[Data extracted from a collection]
------------------------------------------------

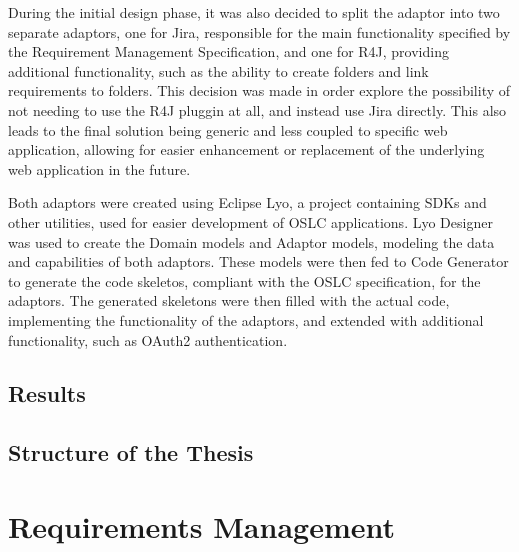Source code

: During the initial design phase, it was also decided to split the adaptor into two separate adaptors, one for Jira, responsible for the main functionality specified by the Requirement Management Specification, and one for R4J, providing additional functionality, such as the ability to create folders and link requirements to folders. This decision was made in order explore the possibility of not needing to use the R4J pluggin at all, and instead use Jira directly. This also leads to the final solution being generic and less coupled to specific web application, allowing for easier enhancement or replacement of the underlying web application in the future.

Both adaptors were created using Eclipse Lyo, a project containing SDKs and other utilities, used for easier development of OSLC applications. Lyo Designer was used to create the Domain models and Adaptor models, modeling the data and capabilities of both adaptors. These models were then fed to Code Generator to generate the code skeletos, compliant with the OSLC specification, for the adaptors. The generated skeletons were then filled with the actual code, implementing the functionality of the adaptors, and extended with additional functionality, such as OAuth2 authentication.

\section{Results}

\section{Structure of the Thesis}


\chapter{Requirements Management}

------------------------------------------------

TASK BRIEF
Would you repeat exactly, and only, the lines from the start of the records above through the line containing "in the future.", with the pictures omitted?

EXERCISE RESPONSE
Source code

: During the initial design phase, it was also decided to split the adaptor into two separate adaptors, one for Jira, responsible for the main functionality specified by the Requirement Management Specification, and one for R4J, providing additional functionality, such as the ability to create folders and link requirements to folders. This decision was made in order explore the possibility of not needing to use the R4J pluggin at all, and instead use Jira directly. This also leads to the final solution being generic and less coupled to specific web application, allowing for easier enhancement or replacement of the underlying web application in the future.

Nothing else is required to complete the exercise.